Submitted by ub on Sat, 07/14/2012 - 20:24

Natural gas will undoubtedly play a key role in our nation's clean energy future. Since U.S.A. has vast reserves of natural gas that are commercially viable as a result of advances in horizontal drilling and hydraulic fracturing technologies enabling greater access to gas in shale formations. Responsible development of America's shale gas resources offers important economic, energy security, and environmental benefits.

Most of that production increase is due to the growing popularity of hydraulic fracturing “FRACKING”, a process used to release oil or gas from underground formations that are otherwise difficult to mine.

Over the past few years, advances in technology have made tremendous reserves of US natural gas economically recoverable. According to the Energy Information Administration, shale gas is in Pennsylvania, West Virginia, New York and Texas. These have the natural gas to power the country for 110 years.

Fracking creates fractures that extend from wells into oil and gas formations by pumping highly-pressurized fluid water, sand, ceramic beads, and a mixture of chemicals into the oil or gas formation. As this fluid holds the underground fissures open, oil and gas flow up the well to the surface where they can be recovered.
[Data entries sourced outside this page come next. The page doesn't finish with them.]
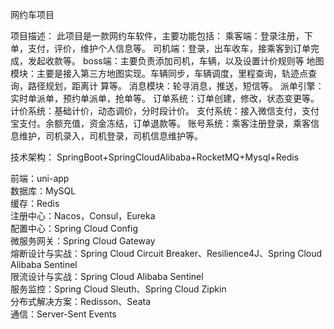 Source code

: 网约车项目

项目描述： 此项目是一款网约车软件，主要功能包括： 乘客端：登录注册，下单，支付，评价，维护个人信息等。 司机端：登录，出车收车，接乘客到订单完成，发起收款等。 boss端：主要负责添加司机，车辆，以及设置计价规则等 地图模块：主要是接入第三方地图实现。车辆同步，车辆调度，里程查询，轨迹点查询，路径规划，距离计 算等。 消息模块：轮寻消息，推送，短信等。 派单引擎：实时单派单，预约单派单，抢单等。 订单系统：订单创建，修改，状态变更等。 计价系统：基础计价，动态调价，分时段计价。 支付系统：接入微信支付，支付宝支付。余额充值，资金冻结，订单退款等。 账号系统：乘客注册登录，乘客信息维护，司机录入，司机登录，司机信息维护等。

技术架构： SpringBoot+SpringCloudAlibaba+RocketMQ+Mysql+Redis

前端：uni-app  
数据库：MySQL  
缓存：Redis  
注册中心：Nacos，Consul，Eureka  
配置中心：Spring Cloud Config  
微服务网关：Spring Cloud Gateway  
熔断设计与实战：Spring Cloud Circuit Breaker、Resilience4J、Spring Cloud Alibaba Sentinel  
限流设计与实战：Spring Cloud Alibaba Sentinel  
服务监控：Spring Cloud Sleuth、Spring Cloud Zipkin  
分布式解决方案：Redisson、Seata  
通信：Server-Sent Events  
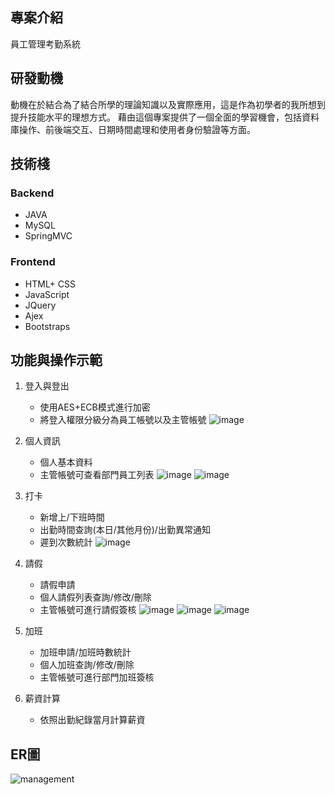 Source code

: ## 專案介紹
員工管理考勤系統

## 研發動機
動機在於結合為了結合所學的理論知識以及實際應用，這是作為初學者的我所想到提升技能水平的理想方式。
藉由這個專案提供了一個全面的學習機會，包括資料庫操作、前後端交互、日期時間處理和使用者身份驗證等方面。

## 技術棧
### Backend
* JAVA
* MySQL
* SpringMVC


### Frontend
* HTML+ CSS
* JavaScript
* JQuery
* Ajex
* Bootstraps


## 功能與操作示範
1. 登入與登出
   - 使用AES+ECB模式進行加密
   - 將登入權限分級分為員工帳號以及主管帳號
     ![image](https://github.com/YTsung01/ManagementSystem/assets/132649559/2f1901c3-9d41-4ae4-83bc-f6d1e53cd788)

     
2. 個人資訊
   - 個人基本資料
   - 主管帳號可查看部門員工列表
    ![image](https://github.com/YTsung01/ManagementSystem/assets/132649559/45e7285d-02b8-40a5-bb1e-d9c5066fd736)
    ![image](https://github.com/YTsung01/ManagementSystem/assets/132649559/97367d6c-12a2-48cf-b5a1-abeb680478f0)


3. 打卡
   - 新增上/下班時間
   - 出勤時間查詢(本日/其他月份)/出勤異常通知
   - 遲到次數統計
    ![image](https://github.com/YTsung01/ManagementSystem/assets/132649559/b56119a3-4065-4be7-ac11-96f55513fce0)


4. 請假
   - 請假申請
   - 個人請假列表查詢/修改/刪除
   - 主管帳號可進行請假簽核
    ![image](https://github.com/YTsung01/ManagementSystem/assets/132649559/347b31fb-bab0-4ccd-b3ce-3b41fda1fb78)
    ![image](https://github.com/YTsung01/ManagementSystem/assets/132649559/f873b9b3-28f6-4997-92af-6afc7a40be2d)
    ![image](https://github.com/YTsung01/ManagementSystem/assets/132649559/b252a41a-018e-4bb9-8724-130e5898c8c9)



5. 加班
   - 加班申請/加班時數統計
   - 個人加班查詢/修改/刪除
   - 主管帳號可進行部門加班簽核

6. 薪資計算
   - 依照出勤紀錄當月計算薪資


## ER圖
![management](https://github.com/YTsung01/ManagementSystem/assets/85811176/68d08acf-714a-4aa9-9300-3f595d36086e)



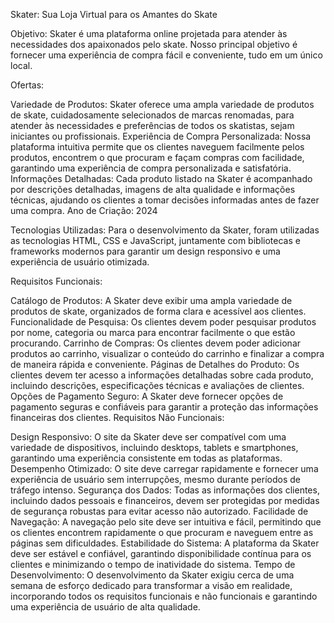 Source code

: Skater: Sua Loja Virtual para os Amantes do Skate

Objetivo:
Skater é uma plataforma online projetada para atender às necessidades dos apaixonados pelo skate. Nosso principal objetivo é fornecer uma experiência de compra fácil e conveniente, tudo em um único local.

Ofertas:

Variedade de Produtos: Skater oferece uma ampla variedade de produtos de skate, cuidadosamente selecionados de marcas renomadas, para atender às necessidades e preferências de todos os skatistas, sejam iniciantes ou profissionais.
Experiência de Compra Personalizada: Nossa plataforma intuitiva permite que os clientes naveguem facilmente pelos produtos, encontrem o que procuram e façam compras com facilidade, garantindo uma experiência de compra personalizada e satisfatória.
Informações Detalhadas: Cada produto listado na Skater é acompanhado por descrições detalhadas, imagens de alta qualidade e informações técnicas, ajudando os clientes a tomar decisões informadas antes de fazer uma compra.
Ano de Criação: 2024

Tecnologias Utilizadas: Para o desenvolvimento da Skater, foram utilizadas as tecnologias HTML, CSS e JavaScript, juntamente com bibliotecas e frameworks modernos para garantir um design responsivo e uma experiência de usuário otimizada.

Requisitos Funcionais:

Catálogo de Produtos: A Skater deve exibir uma ampla variedade de produtos de skate, organizados de forma clara e acessível aos clientes.
Funcionalidade de Pesquisa: Os clientes devem poder pesquisar produtos por nome, categoria ou marca para encontrar facilmente o que estão procurando.
Carrinho de Compras: Os clientes devem poder adicionar produtos ao carrinho, visualizar o conteúdo do carrinho e finalizar a compra de maneira rápida e conveniente.
Páginas de Detalhes do Produto: Os clientes devem ter acesso a informações detalhadas sobre cada produto, incluindo descrições, especificações técnicas e avaliações de clientes.
Opções de Pagamento Seguro: A Skater deve fornecer opções de pagamento seguras e confiáveis para garantir a proteção das informações financeiras dos clientes.
Requisitos Não Funcionais:

Design Responsivo: O site da Skater deve ser compatível com uma variedade de dispositivos, incluindo desktops, tablets e smartphones, garantindo uma experiência consistente em todas as plataformas.
Desempenho Otimizado: O site deve carregar rapidamente e fornecer uma experiência de usuário sem interrupções, mesmo durante períodos de tráfego intenso.
Segurança dos Dados: Todas as informações dos clientes, incluindo dados pessoais e financeiros, devem ser protegidas por medidas de segurança robustas para evitar acesso não autorizado.
Facilidade de Navegação: A navegação pelo site deve ser intuitiva e fácil, permitindo que os clientes encontrem rapidamente o que procuram e naveguem entre as páginas sem dificuldades.
Estabilidade do Sistema: A plataforma da Skater deve ser estável e confiável, garantindo disponibilidade contínua para os clientes e minimizando o tempo de inatividade do sistema.
Tempo de Desenvolvimento: O desenvolvimento da Skater exigiu cerca de uma semana de esforço dedicado para transformar a visão em realidade, incorporando todos os requisitos funcionais e não funcionais e garantindo uma experiência de usuário de alta qualidade.
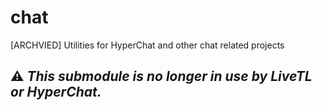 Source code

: # chat

[ARCHVIED] Utilities for HyperChat and other chat related projects

## ⚠ ***This submodule is no longer in use by LiveTL or HyperChat.***

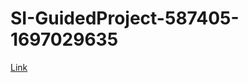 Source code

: # SI-GuidedProject-587405-1697029635
[Link](file:///C:/Users/Evleen/Downloads/Vesperr/Vesperr/index.html)
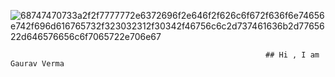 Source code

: ![68747470733a2f2f7777772e6372696f2e646f2f626c6f672f636f6e74656e742f696d616765732f323032312f30342f46756c6c2d737461636b2d7765622d646576656c6f7065722e706e67](https://user-images.githubusercontent.com/63253201/193206733-fa4b6a2e-08e3-4b30-864f-33306afa52aa.png)
                                                              
                                                             ## Hi , I am Gaurav Verma
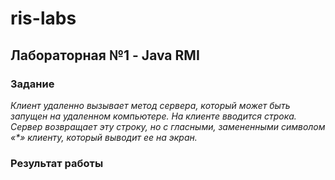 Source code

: # ris-labs
## Лабораторная №1 - Java RMI
### Задание
_Клиент удаленно вызывает метод сервера, который может быть запущен на удаленном компьютере. На клиенте вводится строка.  Сервер возвращает эту строку, но с гласными, замененными символом  «*» клиенту, который выводит ее на экран._

### Результат работы
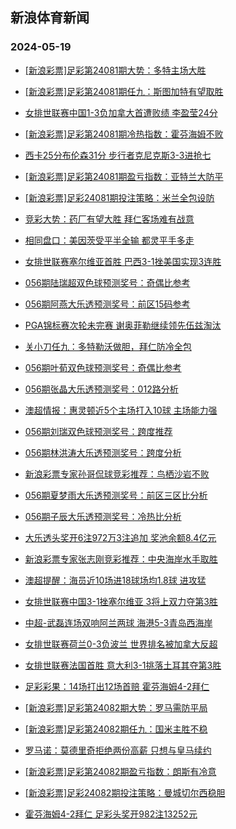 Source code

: ## 新浪体育新闻 
### 2024-05-19

+ [[新浪彩票]足彩第24081期大势：多特主场大胜](https://sports.sina.com.cn/l/2024-05-18/doc-inavrafm8152838.shtml)

+ [[新浪彩票]足彩第24081期任九：斯图加特有望取胜](https://sports.sina.com.cn/l/2024-05-18/doc-inavrafw0368340.shtml)

+ [女排世联赛中国1-3负加拿大首遭败绩 李盈莹24分](https://sports.sina.com.cn/others/volleyball/2024-05-18/doc-inavqvxy0481409.shtml)

+ [[新浪彩票]足彩第24081期冷热指数：霍芬海姆不败](https://sports.sina.com.cn/l/2024-05-18/doc-inavrafw0369744.shtml)

+ [西卡25分布伦森31分 步行者克尼克斯3-3进抢七](https://sports.sina.com.cn/basketball/nba/2024-05-18/doc-inavrhpu0289769.shtml)

+ [[新浪彩票]足彩第24081期盈亏指数：亚特兰大防平](https://sports.sina.com.cn/l/2024-05-18/doc-inavrafw0368775.shtml)

+ [[新浪彩票]足彩24081期投注策略：米兰全包设防](https://sports.sina.com.cn/l/2024-05-18/doc-inavrafm8154238.shtml)

+ [竞彩大势：药厂有望大胜 拜仁客场难有战意](https://sports.sina.com.cn/l/2024-05-18/doc-inavrafm8155090.shtml)

+ [相同盘口：美因茨受平半全输 都灵平手多走](https://sports.sina.com.cn/l/2024-05-18/doc-inavrhpi8054280.shtml)

+ [女排世联赛塞尔维亚首胜 巴西3-1挫美国实现3连胜](https://sports.sina.com.cn/others/volleyball/2024-05-18/doc-inavrhpu0278305.shtml)

+ [056期陆瑞超双色球预测奖号：奇偶比参考](https://sports.sina.com.cn/l/2024-05-18/doc-inavrtcc7847100.shtml)

+ [056期阿燕大乐透预测奖号：前区15码参考](https://sports.sina.com.cn/l/2024-05-18/doc-inavrtcc7849203.shtml)

+ [PGA锦标赛次轮未完赛 谢奥菲勒继续领先伍兹淘汰](https://sports.sina.com.cn/golf/pgatour/2024-05-18/doc-inavrhpu0269623.shtml)

+ [关小刀任九：多特勒沃做胆，拜仁防冷全包](https://sports.sina.com.cn/l/2024-05-18/doc-inavrxmp8414586.shtml)

+ [056期叶荀双色球预测奖号：奇偶比参考](https://sports.sina.com.cn/l/2024-05-18/doc-inavrtcq0061609.shtml)

+ [056期张晶大乐透预测奖号：012路分析](https://sports.sina.com.cn/l/2024-05-18/doc-inavrtcc7849667.shtml)

+ [澳超情报：惠灵顿近5个主场打入10球 主场能力强](https://sports.sina.com.cn/l/2024-05-18/doc-inavrhpi8058526.shtml)

+ [056期刘瑞双色球预测奖号：跨度推荐](https://sports.sina.com.cn/l/2024-05-18/doc-inavrtcq0061280.shtml)

+ [056期林洪涛大乐透预测奖号：跨度分析](https://sports.sina.com.cn/l/2024-05-18/doc-inavrtcc7848883.shtml)

+ [新浪彩票专家孙哥侃球竞彩推荐：鸟栖沙岩不败](https://sports.sina.com.cn/l/2024-05-18/doc-inavrnvs0189695.shtml)

+ [056期夏梦雨大乐透预测奖号：前区三区比分析](https://sports.sina.com.cn/l/2024-05-18/doc-inavrtcc7849003.shtml)

+ [056期子辰大乐透预测奖号：冷热比分析](https://sports.sina.com.cn/l/2024-05-18/doc-inavrtcq0064310.shtml)

+ [大乐透头奖开6注972万3注追加 奖池余额8.4亿元](https://sports.sina.com.cn/l/2024-05-18/doc-inavsizq6884586.shtml)

+ [新浪彩票专家张志刚竞彩推荐：中央海岸水手取胜](https://sports.sina.com.cn/l/2024-05-18/doc-inavrnvs0189912.shtml)

+ [澳超提醒：海员近10场进18球场均1.8球 进攻猛](https://sports.sina.com.cn/l/2024-05-18/doc-inavrhpu0279750.shtml)

+ [女排世联赛中国3-1挫塞尔维亚 3将上双力夺第3胜](https://sports.sina.com.cn/others/volleyball/2024-05-19/doc-inavsurc8008830.shtml)

+ [中超-武磊连场双响阿兰两球 海港5-3青岛西海岸](https://sports.sina.com.cn/china/j/2024-05-18/doc-inavsizi8221074.shtml)

+ [女排世联赛荷兰0-3负波兰 世界排名被加拿大反超](https://sports.sina.com.cn/others/volleyball/2024-05-18/doc-inavsizq6869631.shtml)

+ [女排世联赛法国首胜 意大利3-1挑落土耳其夺第3胜](https://sports.sina.com.cn/others/volleyball/2024-05-19/doc-inavsyxh6544004.shtml)

+ [足彩彩果：14场打出12场首赔 霍芬海姆4-2拜仁](https://sports.sina.com.cn/l/2024-05-19/doc-inavtffe6455934.shtml)

+ [[新浪彩票]足彩第24082期大势：罗马需防平局](https://sports.sina.com.cn/l/2024-05-19/doc-inavsizi8220348.shtml)

+ [[新浪彩票]足彩第24082期任九：国米主胜不稳](https://sports.sina.com.cn/l/2024-05-19/doc-inavsizq6881254.shtml)

+ [罗马诺：莫德里奇拒绝两份高薪 只想与皇马续约](https://sports.sina.com.cn/g/laliga/2024-05-18/doc-inavrtcr8536077.shtml)

+ [[新浪彩票]足彩第24082期盈亏指数：朗斯有冷意](https://sports.sina.com.cn/l/2024-05-19/doc-inavsizq6881821.shtml)

+ [[新浪彩票]足彩24082期投注策略：曼城切尔西稳胆](https://sports.sina.com.cn/l/2024-05-19/doc-inavsizq6881594.shtml)

+ [霍芬海姆4-2拜仁 足彩头奖开982注13252元](https://sports.sina.com.cn/l/2024-05-19/doc-inavtffe6455934.shtml)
Water makes up an overwhelmingly high percentage of fracking fluid, but a congressional Democrat report identified about 750 chemicals that have also been used in the process, 29 of which are either likely or known carcinogens. That fluid also flows back up the well, and is stored in open pits until it can be sent to a treatment plant. Depending upon local geology, a variable amount of fracking fluid remains in the ground after a well has run dry.

Fracking produces airborne pollutants like methane, benzene, and sulfur oxide, and the EPA has recently targeted this pollution and says it plans to set strict guidelines to reduce it.